Há 14 trimestres – desde, portanto, a falência do banco Lehman Brothers – a economia brasileira cresce a 3,5% ao ano. O consumo das famílias, nesse mesmo período, cresceu 5,3% no acumulado em 12 meses. Esse descompasso tem custos para o organismo econômico. Um, evidente, é a aceleração inflacionária, toda vez que crescemos um pouco mais que o habitual. Outro, um pouco menos nítido, pode ser visto na comparação entre exportações e importações. Enquanto as primeiras cresceram 1,7% naquela mesma base de comparação, as importações cresceram nada menos do que 12,7%. Quanto maior essa diferença, maior o déficit em transações correntes e, portanto, maior o passivo que o nosso país incorre com o resto do mundo. E isso é apenas amenizado no curto prazo, com o financiamento via Investimento Estrangeiro Direto (IED). No longo prazo, há aumento da remessa líquida de lucros e dividendos, o que agrava ainda mais o nosso déficit estrutural em conta corrente.

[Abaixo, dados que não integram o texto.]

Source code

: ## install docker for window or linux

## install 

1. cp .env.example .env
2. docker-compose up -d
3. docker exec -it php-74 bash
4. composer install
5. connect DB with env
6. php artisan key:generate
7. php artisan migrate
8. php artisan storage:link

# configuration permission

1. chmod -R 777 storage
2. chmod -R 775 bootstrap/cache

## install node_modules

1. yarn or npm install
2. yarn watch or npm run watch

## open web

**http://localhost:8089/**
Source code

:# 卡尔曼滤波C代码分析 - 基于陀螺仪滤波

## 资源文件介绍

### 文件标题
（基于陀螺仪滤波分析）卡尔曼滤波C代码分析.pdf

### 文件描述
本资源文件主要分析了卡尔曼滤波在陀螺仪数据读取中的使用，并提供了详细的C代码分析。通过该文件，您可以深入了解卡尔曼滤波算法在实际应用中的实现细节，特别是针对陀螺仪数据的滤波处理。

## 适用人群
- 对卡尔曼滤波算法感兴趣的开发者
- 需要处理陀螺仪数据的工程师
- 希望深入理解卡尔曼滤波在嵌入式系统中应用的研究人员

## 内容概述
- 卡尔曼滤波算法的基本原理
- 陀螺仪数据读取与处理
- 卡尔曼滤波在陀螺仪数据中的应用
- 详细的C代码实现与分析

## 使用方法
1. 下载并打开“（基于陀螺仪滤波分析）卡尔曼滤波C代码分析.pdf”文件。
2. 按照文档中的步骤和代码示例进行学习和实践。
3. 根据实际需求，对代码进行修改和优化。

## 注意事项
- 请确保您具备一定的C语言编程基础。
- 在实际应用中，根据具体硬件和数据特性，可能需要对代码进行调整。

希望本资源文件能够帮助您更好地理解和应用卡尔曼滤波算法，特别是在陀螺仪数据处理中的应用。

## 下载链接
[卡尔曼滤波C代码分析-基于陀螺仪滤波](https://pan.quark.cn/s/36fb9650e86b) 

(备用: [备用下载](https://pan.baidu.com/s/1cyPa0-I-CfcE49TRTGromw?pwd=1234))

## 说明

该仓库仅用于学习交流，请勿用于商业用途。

Nesse contexto, é decisivo pensar nos condicionantes da oferta agregada. A formação bruta de capital fixo, que aumenta a capacidade produtiva no médio e no longo prazos, cai há três trimestres consecutivos. A indústria cresceu ínfimos 2,3% ao ano nos últimos 14 trimestres, enquanto a agropecuária registrou 2,5%. Neste lado do jogo, só os serviços dão algum respingo de vivacidade, com quase 4% de crescimento no acumulado de 12 meses, influenciados sobremaneira pelo aumento da renda real do trabalhador.

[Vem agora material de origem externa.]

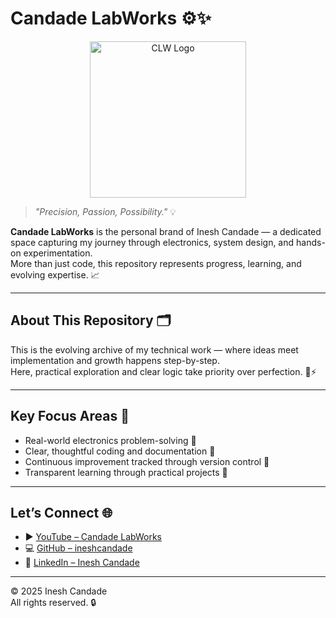 # Candade LabWorks ⚙️✨

<p align="center">
  <img src="https://raw.githubusercontent.com/ineshcandade/Candade-LabWorks/main/clw-logo.png" alt="CLW Logo" width="250"/>
</p>


> *"Precision, Passion, Possibility."* 💡

**Candade LabWorks** is the personal brand of Inesh Candade — a dedicated space capturing my journey through electronics, system design, and hands-on experimentation.  
More than just code, this repository represents progress, learning, and evolving expertise. 📈

---

## About This Repository 🗂️

This is the evolving archive of my technical work — where ideas meet implementation and growth happens step-by-step.  
Here, practical exploration and clear logic take priority over perfection. 🔧⚡

---

## Key Focus Areas 🌟

- Real-world electronics problem-solving 🔌  
- Clear, thoughtful coding and documentation 🧠  
- Continuous improvement tracked through version control 📂  
- Transparent learning through practical projects 📝

---

## Let’s Connect 🌐

- ▶️ [YouTube – Candade LabWorks](https://www.youtube.com/@candadelabworks)  
- 💻 [GitHub – ineshcandade](https://github.com/ineshcandade)  
- 🔗 [LinkedIn – Inesh Candade](https://www.linkedin.com/in/inesh-candade)

---

© 2025 Inesh Candade  
All rights reserved. 🔒
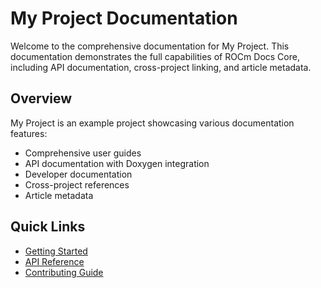 # My Project Documentation

Welcome to the comprehensive documentation for My Project. This documentation demonstrates the full capabilities of ROCm Docs Core, including API documentation, cross-project linking, and article metadata.

## Overview

My Project is an example project showcasing various documentation features:

- Comprehensive user guides
- API documentation with Doxygen integration
- Developer documentation
- Cross-project references
- Article metadata

## Quick Links

- [Getting Started](user_guide/getting_started.md)
- [API Reference](api/overview.md)
- [Contributing Guide](developer_guide/contributing.md)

Não há dúvidas de que a política econômica está equivocada, porque foca no consumo, em vez de construir um ambiente de negócios mais produtivo. E aqui é preciso ter cuidado. Não é que o BNDES deva ser usado para alavancar alguns setores privilegiados. Não se trata disso. Em tempos de crise externa, não se espera que o empresário vá aumentar investimentos em capacidade produtiva. O que o governo deve fazer neste momento é uma política econômica anticíclica correta: não aumentar gastos de custeio, mas ampliar gastos de capital. E já aqui é preciso continuar rompendo preconceitos: deve colocar capital privado na infraestrutura.

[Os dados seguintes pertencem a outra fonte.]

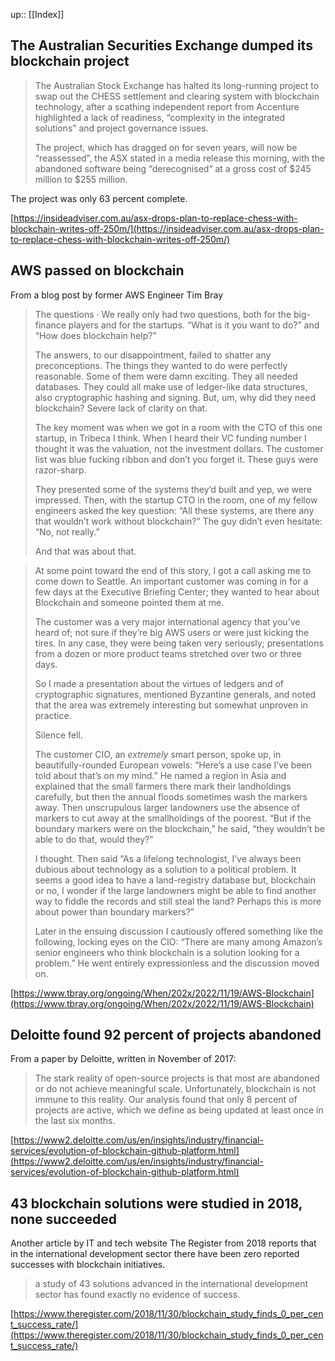 up:: [[Index]]

## The Australian Securities Exchange dumped its blockchain project

> The Australian Stock Exchange has halted its long-running project to swap out the CHESS settlement and clearing system with blockchain technology, after a scathing independent report from Accenture highlighted a lack of readiness, “complexity in the integrated solutions” and project governance issues.
>
> The project, which has dragged on for seven years, will now be “reassessed”, the ASX stated in a media release this morning, with the abandoned software being “derecognised” at a gross cost of $245 million to $255 million.

The project was only 63 percent complete.

[https://insideadviser.com.au/asx-drops-plan-to-replace-chess-with-blockchain-writes-off-250m/](https://insideadviser.com.au/asx-drops-plan-to-replace-chess-with-blockchain-writes-off-250m/)

## AWS passed on blockchain

From a blog post by former AWS Engineer Tim Bray

> The questions · We really only had two questions, both for the big-finance players and for the startups. “What is it you want to do?” and “How does blockchain help?”
>
> The answers, to our disappointment, failed to shatter any preconceptions. The things they wanted to do were perfectly reasonable. Some of them were damn exciting. They all needed databases. They could all make use of ledger-like data structures, also cryptographic hashing and signing. But, um, why did they need blockchain? Severe lack of clarity on that.
>
> The key moment was when we got in a room with the CTO of this one startup, in Tribeca I think. When I heard their VC funding number I thought it was the valuation, not the investment dollars. The customer list was blue fucking ribbon and don’t you forget it. These guys were razor-sharp.
> 
> They presented some of the systems they’d built and yep, we were impressed. Then, with the startup CTO in the room, one of my fellow engineers asked the key question: “All these systems, are there any that wouldn’t work without blockchain?” The guy didn’t even hesitate: “No, not really.”
> 
> And that was about that.


> At some point toward the end of this story, I got a call asking me to come down to Seattle. An important customer was coming in for a few days at the Executive Briefing Center; they wanted to hear about Blockchain and someone pointed them at me.
>
> The customer was a very major international agency that you’ve heard of; not sure if they’re big AWS users or were just kicking the tires. In any case, they were being taken very seriously; presentations from a dozen or more product teams stretched over two or three days.
> 
> So I made a presentation about the virtues of ledgers and of cryptographic signatures, mentioned Byzantine generals, and noted that the area was extremely interesting but somewhat unproven in practice.
> 
> Silence fell.
> 
> The customer CIO, an _extremely_ smart person, spoke up, in beautifully-rounded European vowels: “Here’s a use case I’ve been told about that’s on my mind.” He named a region in Asia and explained that the small farmers there mark their landholdings carefully, but then the annual floods sometimes wash the markers away. Then unscrupulous larger landowners use the absence of markers to cut away at the smallholdings of the poorest. “But if the boundary markers were on the blockchain,” he said, “they wouldn’t be able to do that, would they?”
> 
> I thought. Then said “As a lifelong technologist, I’ve always been dubious about technology as a solution to a political problem. It seems a good idea to have a land-registry database but, blockchain or no, I wonder if the large landowners might be able to find another way to fiddle the records and still steal the land? Perhaps this is more about power than boundary markers?”
> 
> Later in the ensuing discussion I cautiously offered something like the following, locking eyes on the CIO: “There are many among Amazon’s senior engineers who think blockchain is a solution looking for a problem.” He went entirely expressionless and the discussion moved on.

[https://www.tbray.org/ongoing/When/202x/2022/11/19/AWS-Blockchain](https://www.tbray.org/ongoing/When/202x/2022/11/19/AWS-Blockchain)

## Deloitte found 92 percent of projects abandoned

From a paper by Deloitte, written in November of 2017:

> The stark reality of open-source projects is that most are abandoned or do not achieve meaningful scale. Unfortunately, blockchain is not immune to this reality. Our analysis found that only 8 percent of projects are active, which we define as being updated at least once in the last six months.

[https://www2.deloitte.com/us/en/insights/industry/financial-services/evolution-of-blockchain-github-platform.html](https://www2.deloitte.com/us/en/insights/industry/financial-services/evolution-of-blockchain-github-platform.html)

## 43 blockchain solutions were studied in 2018, none succeeded

Another article by IT and tech website The Register from 2018 reports that in the international development sector there have been zero reported successes with blockchain initiatives.

> a study of 43 solutions advanced in the international development sector has found exactly no evidence of success.

[https://www.theregister.com/2018/11/30/blockchain_study_finds_0_per_cent_success_rate/](https://www.theregister.com/2018/11/30/blockchain_study_finds_0_per_cent_success_rate/)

Reiniciamos o debate com o “PAC das Concessões”, mas para avançarmos será preciso definir corretamente as taxas de retorno envolvidas em cada projeto. Não basta licitar pelo menor preço ou pela menor tarifa. Isso só atende à propaganda oficial. É preciso que os projetos sejam economicamente viáveis, algo só possível com um Estado devidamente competente na tarefa de regular. Há muito o que fazer nessa seara, dado o tempo perdido com dogmas e ideologias. Além disso, é preciso alocar os recursos do BNDES onde o mercado falha – inovação e microcrédito -, deixando para os bancos privados a tarefa de financiar o setor produtivo. Isso se tornará factível à medida que as taxas de juros domésticas se ajustem a padrões internacionais, algo que não será alcançado sem a devida diminuição do risco de crédito.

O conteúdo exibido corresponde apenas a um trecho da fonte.